Question

Show that units of $\dfrac{1}{{\sqrt {{\varepsilon _0}{\mu _0}} }} = m{s^{ - 1}}$?

Answer 1

Hint: In this question, we will first know the S.I units of each term i.e., permittivity and permeability. Now, by using these S.I units and substituting in the given expression, we will get the required R.H.S. further, we will know the basic definition of each term and we will know the difference between speed and velocity. Also, at last we will see the short trick to prove the given expression easily.

Formula used:
$\dfrac{1}{{\sqrt {{\varepsilon _0}{\mu _0}} }} = m{s^{ - 1}}$

Complete step by step solution:
As we know that ${\varepsilon _0}$ is the permittivity of free space and the S.I unit is given as farad per meter: $F{m^{ - 1}}$

Now, we also know that the unit of farad in S.I units‎ is given a‎s ${s^4}{A^2}{m^{ - 2}}k{g^{ - 1}}$

So, now when we substitute this value in the S.I units of permittivity, we get:
${s^4}{A^2}{m^{ - 3}}k{g^{ - 1}}........(1)$

As we know that${\mu _0}$ is the permeability of free space and the S.I unit is given as farad per meter:$H{m^{ - 1}}$

Now, we also know that the unit of farad in S.I units‎ is given a‎s $kg.{m^2}.{s^{ - 2}}.{A^{ - 2}}$.

So, now when we substitute this value in the S.I units of permittivity, we get:
$kg.m.{s^{ - 2}}.{A^{ - 2}}.......(2)$

Now, we will substitute these units in the L.H.S of the given equation:
$\dfrac{1}{{\sqrt {\left( {{s^4}{A^2}{m^{ - 3}}k{g^{ - 1}}} \right)\left( {kg.m.{s^{ - 2}}.{A^{ - 2}}} \right)} }}$
$ \Rightarrow \dfrac{1}{{\sqrt {{m^2}.{s^{ - 2}}} }}$
$\therefore m{s^{ - 1}}$

Therefore, we have proved L.H.S=R.H.S i.e.,$\dfrac{1}{{\sqrt {{\varepsilon _0}{\mu _0}} }} = m{s^{ - 1}}$ , and hence obtained the expression.

Additional information:
As we know that the permittivity can be defined as the measure of the opposition that is offered by any material against the formation of an electric field.
Also, we know that the permeability can be defined as the measure of the extent up to which the magnetic field lines can enter any substance or material.
We already know the basic difference between speed and velocity i.e., speed is given as the measure of how fast an object can travel, whereas velocity gives us the direction of this speed.

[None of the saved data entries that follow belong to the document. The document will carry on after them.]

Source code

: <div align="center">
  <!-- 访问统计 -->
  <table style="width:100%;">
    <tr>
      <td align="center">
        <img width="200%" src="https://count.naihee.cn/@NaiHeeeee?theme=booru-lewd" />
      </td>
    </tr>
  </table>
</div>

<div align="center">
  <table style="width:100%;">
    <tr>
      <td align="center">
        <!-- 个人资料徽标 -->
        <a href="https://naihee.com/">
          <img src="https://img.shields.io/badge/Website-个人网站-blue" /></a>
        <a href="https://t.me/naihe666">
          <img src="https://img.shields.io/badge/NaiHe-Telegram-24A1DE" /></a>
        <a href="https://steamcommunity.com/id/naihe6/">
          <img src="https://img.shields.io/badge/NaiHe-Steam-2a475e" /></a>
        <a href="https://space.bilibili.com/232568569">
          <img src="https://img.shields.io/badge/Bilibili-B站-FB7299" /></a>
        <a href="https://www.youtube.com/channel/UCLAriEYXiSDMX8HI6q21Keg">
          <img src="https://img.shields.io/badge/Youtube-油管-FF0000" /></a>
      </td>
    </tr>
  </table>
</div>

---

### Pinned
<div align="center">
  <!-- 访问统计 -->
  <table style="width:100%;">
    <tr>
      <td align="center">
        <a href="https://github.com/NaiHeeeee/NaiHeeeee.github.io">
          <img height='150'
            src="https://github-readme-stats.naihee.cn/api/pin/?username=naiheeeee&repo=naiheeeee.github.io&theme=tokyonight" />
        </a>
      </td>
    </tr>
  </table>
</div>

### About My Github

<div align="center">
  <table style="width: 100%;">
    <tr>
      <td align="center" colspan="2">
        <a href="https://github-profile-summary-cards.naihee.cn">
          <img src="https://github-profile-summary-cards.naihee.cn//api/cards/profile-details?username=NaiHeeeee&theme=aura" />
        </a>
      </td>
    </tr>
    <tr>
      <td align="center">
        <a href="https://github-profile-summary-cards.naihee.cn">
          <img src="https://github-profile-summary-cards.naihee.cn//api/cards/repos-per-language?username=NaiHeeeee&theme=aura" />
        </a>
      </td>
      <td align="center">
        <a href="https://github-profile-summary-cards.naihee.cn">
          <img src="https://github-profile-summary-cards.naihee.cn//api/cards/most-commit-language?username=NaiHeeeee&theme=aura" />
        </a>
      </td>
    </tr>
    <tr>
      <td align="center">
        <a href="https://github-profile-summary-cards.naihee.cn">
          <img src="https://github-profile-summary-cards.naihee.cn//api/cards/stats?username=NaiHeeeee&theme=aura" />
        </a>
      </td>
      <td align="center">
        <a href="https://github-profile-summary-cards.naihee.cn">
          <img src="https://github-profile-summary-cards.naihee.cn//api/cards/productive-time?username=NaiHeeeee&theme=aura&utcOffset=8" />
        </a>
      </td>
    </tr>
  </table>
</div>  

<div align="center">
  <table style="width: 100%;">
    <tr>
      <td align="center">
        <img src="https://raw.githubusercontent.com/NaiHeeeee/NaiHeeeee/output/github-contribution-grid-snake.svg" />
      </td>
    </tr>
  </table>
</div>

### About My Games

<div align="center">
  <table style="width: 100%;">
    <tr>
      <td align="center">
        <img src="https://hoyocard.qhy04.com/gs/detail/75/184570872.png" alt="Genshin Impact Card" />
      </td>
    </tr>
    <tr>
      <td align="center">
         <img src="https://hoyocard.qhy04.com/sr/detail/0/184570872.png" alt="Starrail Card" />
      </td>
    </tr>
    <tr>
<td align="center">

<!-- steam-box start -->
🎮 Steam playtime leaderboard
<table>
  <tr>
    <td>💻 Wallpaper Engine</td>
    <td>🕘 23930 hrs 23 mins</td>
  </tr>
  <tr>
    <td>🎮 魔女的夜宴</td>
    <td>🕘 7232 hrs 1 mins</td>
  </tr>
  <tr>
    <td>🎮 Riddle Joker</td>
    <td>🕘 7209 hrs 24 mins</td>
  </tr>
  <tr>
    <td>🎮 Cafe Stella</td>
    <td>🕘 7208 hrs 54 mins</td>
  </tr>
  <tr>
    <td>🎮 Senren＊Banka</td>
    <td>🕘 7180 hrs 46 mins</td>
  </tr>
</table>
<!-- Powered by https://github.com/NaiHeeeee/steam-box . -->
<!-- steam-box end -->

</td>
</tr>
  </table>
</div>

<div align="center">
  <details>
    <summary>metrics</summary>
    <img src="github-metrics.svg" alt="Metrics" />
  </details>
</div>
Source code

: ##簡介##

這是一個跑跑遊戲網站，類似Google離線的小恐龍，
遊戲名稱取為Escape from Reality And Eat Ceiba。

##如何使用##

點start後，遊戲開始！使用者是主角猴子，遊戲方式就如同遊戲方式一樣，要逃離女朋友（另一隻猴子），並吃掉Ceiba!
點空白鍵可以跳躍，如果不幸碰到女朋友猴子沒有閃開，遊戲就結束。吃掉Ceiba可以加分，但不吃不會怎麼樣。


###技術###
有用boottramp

Also, speed is a scalar quantity which means that it has only magnitude, whereas velocity is a vector quantity which means that it has both magnitude and direction. The S.I unit of both speed and velocity is meter per second (m/sec).

Note:
We can also, solve this question as we know that $\dfrac{1}{{\sqrt {{\varepsilon _0}{\mu _0}} }} = c$, and c is speed of light. Here, we know that the unit of speed is m/s, therefore we can directly answer the question. Also, we should remember that no other speed can be equal or faster than the speed of light.